Machined Learnings: Constrained Cost-Sensitive: Regression Reduction Analysis

In a previous post I introduced two versions of constrained cost-sensitive multiclass classification (CSMC): average, with regret \[ r_{av} (h) = E_{(x, \omega) \sim D_x \times D_{\omega|x}} \left[ E_{c \sim D_{c|\omega,x}} \left[ c (h (x, \omega)) - \min_{k \in K}\; E_{c \sim D_{c|\omega,x}} \left[ c (k) \right] \right] \right], \] and minimax, with regret \[ r_{mm} (h) = E_{x \sim D_x} \left[ E_{\tilde c \sim D_{\tilde c|x}} \left[ \max_{\omega \in \mathcal{P} (K)} \left\{ c (h (x, \omega)) - \min_{k \in K}\; E_{\tilde c \sim D_{\tilde c|x}} \left[ c (k) \right] \right\} \right] \right]. \] Now I'm going to state two results that are not that surprising.

Result:Average CSMC Regression Regret

For all average constrained CSMC distributions $D$, and all cost-sensitive classifiers $h_g$ derived from a regressor $g$, \[ r_{av} (h_g) \leq \sqrt{2 |K| \epsilon_{L^2} (g)}, \] where $\epsilon_{L^2} (g)$ is the $L^2$ loss on the underlying regression problem.

Proof: See Average Analysis below.

Result:Minimax CSMC Regression Regret

For all minimax constrained CSMC distributions $D$, and all cost-sensitive classifiers $h_g$ derived from a regressor $g$, \[ r_{mm} (h_g) \leq \sqrt{2 |K| \epsilon_{L^2} (g)}, \] where $\epsilon_{L^2} (g)$ is the $L^2$ loss on the underlying regression problem.

Proof: See Minimax Analysis below.

Those bounds should look familiar: they are the same as in the unconstrained CSMC case.
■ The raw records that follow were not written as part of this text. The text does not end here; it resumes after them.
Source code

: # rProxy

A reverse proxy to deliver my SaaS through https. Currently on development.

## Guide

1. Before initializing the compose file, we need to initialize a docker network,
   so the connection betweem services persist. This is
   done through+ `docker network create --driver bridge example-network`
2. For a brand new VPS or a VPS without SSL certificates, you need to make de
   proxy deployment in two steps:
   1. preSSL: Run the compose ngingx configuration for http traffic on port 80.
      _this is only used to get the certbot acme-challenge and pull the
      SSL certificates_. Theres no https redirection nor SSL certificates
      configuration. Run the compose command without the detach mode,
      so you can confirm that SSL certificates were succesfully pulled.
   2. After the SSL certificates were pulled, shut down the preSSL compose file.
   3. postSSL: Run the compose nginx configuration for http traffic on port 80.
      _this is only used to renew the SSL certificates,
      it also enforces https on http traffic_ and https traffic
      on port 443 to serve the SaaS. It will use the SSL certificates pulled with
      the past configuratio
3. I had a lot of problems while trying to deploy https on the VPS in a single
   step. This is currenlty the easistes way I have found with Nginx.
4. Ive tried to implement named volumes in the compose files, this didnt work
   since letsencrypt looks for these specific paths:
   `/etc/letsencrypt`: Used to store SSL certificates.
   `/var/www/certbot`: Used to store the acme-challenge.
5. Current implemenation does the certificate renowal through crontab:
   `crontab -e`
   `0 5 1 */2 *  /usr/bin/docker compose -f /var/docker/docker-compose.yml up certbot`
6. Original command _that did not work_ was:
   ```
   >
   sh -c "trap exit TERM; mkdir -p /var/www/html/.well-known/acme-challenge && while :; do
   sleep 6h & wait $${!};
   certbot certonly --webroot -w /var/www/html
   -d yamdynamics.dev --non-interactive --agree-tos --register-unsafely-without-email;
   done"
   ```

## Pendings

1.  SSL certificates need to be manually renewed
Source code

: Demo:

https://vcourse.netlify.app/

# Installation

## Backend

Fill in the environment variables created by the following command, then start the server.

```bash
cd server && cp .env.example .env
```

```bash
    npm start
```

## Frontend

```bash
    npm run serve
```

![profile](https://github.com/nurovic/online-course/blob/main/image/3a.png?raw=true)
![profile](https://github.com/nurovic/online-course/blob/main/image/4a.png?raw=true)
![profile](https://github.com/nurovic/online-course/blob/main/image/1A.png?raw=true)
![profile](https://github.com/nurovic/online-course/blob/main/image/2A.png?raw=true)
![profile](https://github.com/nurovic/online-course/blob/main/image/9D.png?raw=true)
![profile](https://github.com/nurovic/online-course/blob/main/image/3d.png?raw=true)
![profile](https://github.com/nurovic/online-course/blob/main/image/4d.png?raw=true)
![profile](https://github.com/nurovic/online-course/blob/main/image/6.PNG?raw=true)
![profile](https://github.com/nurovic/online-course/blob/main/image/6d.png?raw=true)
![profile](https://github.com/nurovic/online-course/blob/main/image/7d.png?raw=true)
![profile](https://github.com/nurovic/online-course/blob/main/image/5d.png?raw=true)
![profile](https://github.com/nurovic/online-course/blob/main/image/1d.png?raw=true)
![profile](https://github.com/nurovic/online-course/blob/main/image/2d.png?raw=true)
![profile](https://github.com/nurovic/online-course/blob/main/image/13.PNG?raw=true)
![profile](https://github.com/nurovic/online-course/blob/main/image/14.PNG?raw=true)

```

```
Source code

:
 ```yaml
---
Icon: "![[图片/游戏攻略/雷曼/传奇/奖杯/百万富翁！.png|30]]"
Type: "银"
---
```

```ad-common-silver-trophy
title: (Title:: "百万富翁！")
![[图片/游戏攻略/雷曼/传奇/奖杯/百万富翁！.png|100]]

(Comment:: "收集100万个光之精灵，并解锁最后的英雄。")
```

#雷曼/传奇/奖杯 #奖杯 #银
Together these results indicate that a regression reduction is truly indifferent to constraints, even constraints that are adversarially imposed at application time. It will be interesting to see whether other reductions of unconstrained CSMC have different properties for constrained CSMC.

Average Analysis

In this case, there is a distribution $D = D_x \times D_{\omega|x} \times D_{c|\omega,x}$, where $c: K \to \mathbf{R}$ takes values in the extended reals $\mathbf{R} = \mathbb{R} \cup \{ \infty \}$, and the components of $c$ which are $\infty$-valued for a particular instance are revealed as part of the problem instance via $\omega \in \mathcal{P} (K)$ (i.e., $\omega$ is a subset of $K$). The regret of a particular classifier $h: X \times \mathcal{P} (K) \to K$ is given by \[ r_{av} (h) = E_{(x, \omega) \sim D_x \times D_{\omega|x}} \left[ E_{c \sim D_{c|\omega,x}} \left[ c (h (x, \omega)) - \min_{k \in K}\; E_{c \sim D_{c|\omega,x}} \left[ c (k) \right] \right] \right]. \] An argmax regression strategy to solve cost-sensitive multiclass classifier is a function $g: X \times \mathcal{P} (K) \times K \to \mathbf{R}$ which defines an associated cost-sensitive multiclass classifier $h_g: X \times \mathcal{P} (K) \to K$ according to \[ h_g (x, \omega) = \underset{k \in K}{\operatorname{arg\,min\;}} g (x, \omega, k). \] I would like to bound $r_{av} (h_g)$ in terms of the regret of $g$ on the regression problem, \[ \epsilon_{L} (g) = q_{L} (g) - \min_g\; q_{L} (g), \] where $q$ is the error on the regression problem \[ q_{L} (g) = E_{(x, \omega, c) \sim D} \left[ \frac{1}{|K|} \sum_{k \in K} L \bigl (g (x, \omega, k), c (k) \bigr) \right], \] and $L$ is a loss function for the regression problem (defined on the extended reals). I'll focus on $L^2$ loss for the regressor defined on the extended reals via $L^2 (\infty, \infty) = 0$, $L^2 (\infty, \cdot) = \infty$, and $L^2 (\cdot, \infty) = \infty$.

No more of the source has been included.